Au moins la SPA était propre et jolie. Autour il y avait des champs à perte de vue et j’ai dit à Buster que c’était un peu le paradis des chiens. Il s'est mis à sniffer toutes les odeurs dans l’herbe avec beaucoup de concentration. A la réception on nous a posé beaucoup de questions sur le chien, son caractère, sa santé. On nous a aussi dit qu’il était probablement trop vieux pour être adopté. Sur ce, il a fait pipi par terre. Je l’ai sorti un moment et quand je suis revenue, la réceptionniste à posé la question la plus douloureuse. « Si nous devons l’euthanasier, voulez-vous être mis au courant et avoir une chance de revenir le chercher ? » J’ai regardé mon frère qui m’a regardée avec des yeux tristes. J’ai dit « Moi je ne veux rien savoir. » Mon idée étant que comme je serais en Suisse, ça ne servirait à rien que l’on me donne de telles mauvaises nouvelles. C’était mon frère qui aurait pu dire le « oui » qui m’aurait fait chaud au cœur, mais il a dit « non ». Je ne comprends pas entièrement ses raisons mais je m’efforce de les respecter. Avant de partir, j’ai fait un don de 50 dollars. Dans le parking j’ai dit à mon frère que je n’avais jamais fait une telle chose. Il a dit qu’il l’a fait une fois. Lorsqu’on a été vivre en Inde quand j’avais neuf ans, mon père a dû amené notre chien se faire piquer parce qu’il avait une maladie chronique et personne ne l’adopterait. Mon frère a été avec lui. On m’avait caché cette vérité à l’époque.

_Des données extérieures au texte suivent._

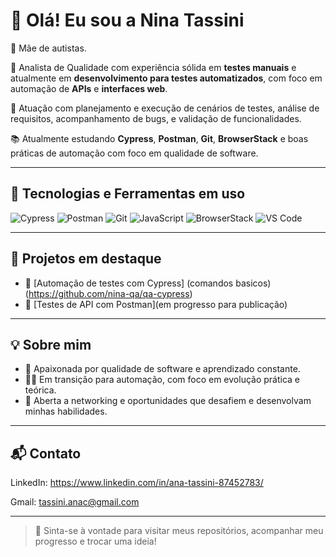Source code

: # 👋 Olá! Eu sou a Nina Tassini

🤱 Mãe de autistas.

🎯 Analista de Qualidade com experiência sólida em **testes manuais** e atualmente em **desenvolvimento para testes automatizados**, com foco em automação de **APIs** e **interfaces web**.

💼 Atuação com planejamento e execução de cenários de testes, análise de requisitos, acompanhamento de bugs, e validação de funcionalidades.

📚 Atualmente estudando **Cypress**, **Postman**, **Git**, **BrowserStack** e boas práticas de automação com foco em qualidade de software.

---

## 🧪 Tecnologias e Ferramentas em uso

![Cypress](https://img.shields.io/badge/-Cypress-17202C?logo=cypress&logoColor=white)
![Postman](https://img.shields.io/badge/-Postman-orange?logo=postman&logoColor=white)
![Git](https://img.shields.io/badge/-Git-F05032?logo=git&logoColor=white)
![JavaScript](https://img.shields.io/badge/-JavaScript-F7DF1E?logo=javascript&logoColor=black)
![BrowserStack](https://img.shields.io/badge/-BrowserStack-FF6F00?logo=browserstack&logoColor=white)
![VS Code](https://img.shields.io/badge/-VSCode-007ACC?logo=visual-studio-code&logoColor=white)

---

## 🚀 Projetos em destaque

- 🔗 [Automação de testes com Cypress] (comandos basicos) (https://github.com/nina-qa/qa-cypress)
- 🔗 [Testes de API com Postman](em progresso para publicação)


---

## 💡 Sobre mim

- 🔎 Apaixonada por qualidade de software e aprendizado constante.
- 👩‍💻 Em transição para automação, com foco em evolução prática e teórica.
- 🤝 Aberta a networking e oportunidades que desafiem e desenvolvam minhas habilidades.

---

## 📬 Contato

LinkedIn: https://www.linkedin.com/in/ana-tassini-87452783/

Gmail: tassini.anac@gmail.com

---

> 💬 Sinta-se à vontade para visitar meus repositórios, acompanhar meu progresso e trocar uma ideia!

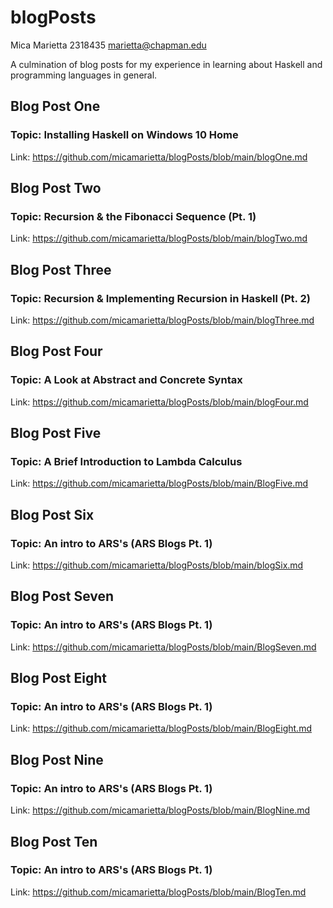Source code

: # blogPosts
Mica Marietta
2318435
marietta@chapman.edu

A culmination of blog posts for my experience in learning about Haskell and programming languages in general.

## Blog Post One
### Topic: Installing Haskell on Windows 10 Home
Link: https://github.com/micamarietta/blogPosts/blob/main/blogOne.md

## Blog Post Two
### Topic: Recursion & the Fibonacci Sequence (Pt. 1)
Link: https://github.com/micamarietta/blogPosts/blob/main/blogTwo.md

## Blog Post Three
### Topic: Recursion & Implementing Recursion in Haskell (Pt. 2)
Link: https://github.com/micamarietta/blogPosts/blob/main/blogThree.md

## Blog Post Four
### Topic: A Look at Abstract and Concrete Syntax
Link: https://github.com/micamarietta/blogPosts/blob/main/blogFour.md

## Blog Post Five
### Topic: A Brief Introduction to Lambda Calculus
Link: https://github.com/micamarietta/blogPosts/blob/main/BlogFive.md

## Blog Post Six
### Topic: An intro to ARS's (ARS Blogs Pt. 1)
Link: https://github.com/micamarietta/blogPosts/blob/main/blogSix.md

## Blog Post Seven
### Topic: An intro to ARS's (ARS Blogs Pt. 1)
Link: https://github.com/micamarietta/blogPosts/blob/main/BlogSeven.md

## Blog Post Eight
### Topic: An intro to ARS's (ARS Blogs Pt. 1)
Link: https://github.com/micamarietta/blogPosts/blob/main/BlogEight.md

## Blog Post Nine
### Topic: An intro to ARS's (ARS Blogs Pt. 1)
Link: https://github.com/micamarietta/blogPosts/blob/main/BlogNine.md

## Blog Post Ten
### Topic: An intro to ARS's (ARS Blogs Pt. 1)
Link: https://github.com/micamarietta/blogPosts/blob/main/BlogTen.md
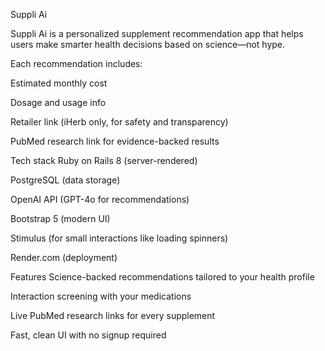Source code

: Suppli Ai

Suppli Ai is a personalized supplement recommendation app that helps users make smarter health decisions based on science—not hype.

Each recommendation includes:

Estimated monthly cost

Dosage and usage info

Retailer link (iHerb only, for safety and transparency)

PubMed research link for evidence-backed results


Tech stack
Ruby on Rails 8 (server-rendered)

PostgreSQL (data storage)

OpenAI API (GPT-4o for recommendations)

Bootstrap 5 (modern UI)

Stimulus (for small interactions like loading spinners)

Render.com (deployment)


Features
Science-backed recommendations tailored to your health profile

Interaction screening with your medications

Live PubMed research links for every supplement

Fast, clean UI with no signup required

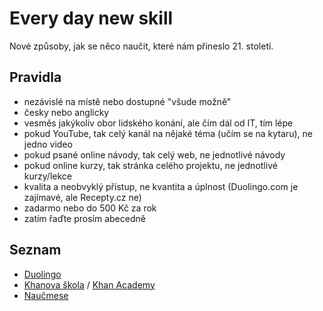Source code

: # Every day new skill

Nové způsoby, jak se něco naučit, které nám přineslo 21. století.

## Pravidla

- nezávislé na místě nebo dostupné "všude možně"
- česky nebo anglicky
- vesměs jakýkoliv obor lidského konání, ale čím dál od IT, tím lépe
- pokud YouTube, tak celý kanál na nějaké téma (učím se na kytaru), ne jedno video
- pokud psané online návody, tak celý web, ne jednotlivé návody
- pokud online kurzy, tak stránka celého projektu, ne jednotlivé kurzy/lekce
- kvalita a neobvyklý přístup, ne kvantita a úplnost (Duolingo.com je zajímavé, ale Recepty.cz ne)
- zadarmo nebo do 500 Kč za rok
- zatím řaďte prosím abecedně

## Seznam

- [Duolingo](https://www.duolingo.com/)
- [Khanova škola](https://khanovaskola.cz/) / [Khan Academy](https://www.khanacademy.org/)
- [Naučmese](http://www.naucmese.cz)
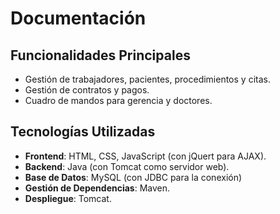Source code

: # Documentación


## Funcionalidades Principales
- Gestión de trabajadores, pacientes, procedimientos y citas.
- Gestión de contratos y pagos.
- Cuadro de mandos para gerencia y doctores.

## Tecnologías Utilizadas
- **Frontend**: HTML, CSS, JavaScript (con jQuert para AJAX).
- **Backend**: Java (con Tomcat como servidor web).
- **Base de Datos**: MySQL (con JDBC para la conexión)
- **Gestión de Dependencias**: Maven.
- **Despliegue**: Tomcat.
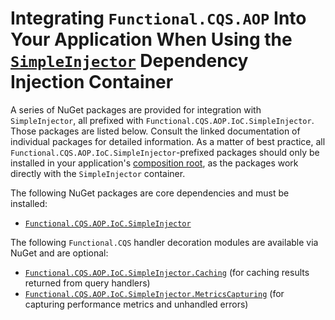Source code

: # Integrating `Functional.CQS.AOP` Into Your Application When Using the [`SimpleInjector`](https://simpleinjector.readthedocs.io/en/latest/quickstart.html) Dependency Injection Container

A series of NuGet packages are provided for integration with `SimpleInjector`, all prefixed with `Functional.CQS.AOP.IoC.SimpleInjector`.  Those packages are listed below.  Consult the linked documentation of individual packages for detailed information.  As a matter of best practice, all `Functional.CQS.AOP.IoC.SimpleInjector`-prefixed packages should only be installed in your application's [composition root](http://blog.ploeh.dk/2011/07/28/CompositionRoot/), as the packages work directly with the `SimpleInjector` container.

The following NuGet packages are core dependencies and must be installed:
- [`Functional.CQS.AOP.IoC.SimpleInjector`](gettingStarted.md)

The following `Functional.CQS` handler decoration modules are available via NuGet and are optional:
- [`Functional.CQS.AOP.IoC.SimpleInjector.Caching`](caching/README.md) (for caching results returned from query handlers)
- [`Functional.CQS.AOP.IoC.SimpleInjector.MetricsCapturing`](metricsCapturing/README.md) (for capturing performance metrics and unhandled errors)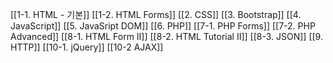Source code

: [[1-1. HTML - 기본]]
[[1-2. HTML Forms]]
[[2. CSS]]
[[3. Bootstrap]]
[[4. JavaScript]]
[[5. JavaSript DOM]]
[[6. PHP]]
[[7-1. PHP Forms]]
[[7-2. PHP Advanced]]
[[8-1. HTML Form II]]
[[8-2. HTML Tutorial II]]
[[8-3. JSON]]
[[9. HTTP]]
[[10-1. jQuery]]
[[10-2 AJAX]]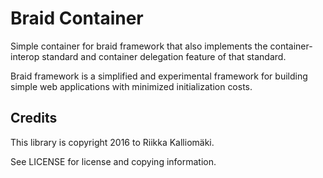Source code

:# Braid Container #

Simple container for braid framework that also implements the container-interop
standard and container delegation feature of that standard.

Braid framework is a simplified and experimental framework for building simple
web applications with minimized initialization costs.

## Credits ##

This library is copyright 2016 to Riikka Kalliomäki.

See LICENSE for license and copying information.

A mon retour à Genève, je n’ai pas arrêté de penser à Buster. J’ai cherché souvent son nom et sa photo sur le site web de la SPA auquel on l’a confié mais il n’était pas dans la liste des chiens adoptables. Lorsque je parle avec ma mère au téléphone elle semble croire que Buster est encore à la maison. Je ne sais pas quoi dire. J’ai demandé par e-mail à ma fratrie la permission de mentir. J’ai envie que ma mère pense que Buster a été adopté. Qu’il ne souffre plus de solitude… mais ils n’ont pas répondu. Ca, j’ai l’habitude. Je suis la plus jeune et mon avis ne compte pas.
Le jour où on a amené Buster à la SPA restera un des pires de ma vie et peut-être bien que je mérite la douleur que je ressens. L’après-midi, on a dit au revoir à ma mère. Je l’ai serrée contre moi. Elle n’était pas contente de savoir que nous la laissions déjà mais elle restait courageuse, « stoïque » comme je dis toujours. Et parfois je le dis avec amertume. Le stoïcisme n’est-ce pas comme l’alcoolisme ou la dépendance aux médicaments, une manière de ne rien ressentir ?
Ma sœur m’a demandée lorsque nous quittions le parking : « Est-ce qu’elle est en train de pleurer maintenant ? »
« Non, je ne crois pas » ai-je répondu.
Je n’ai pas pleuré non plus. Je n’ai pas pleuré pour Buster. Je ne sais pas pourquoi. Peut-être bien que je suis une stoïque. Peut-être bien que les choses que nous ne pleurons pas restent inscrites dans nos corps.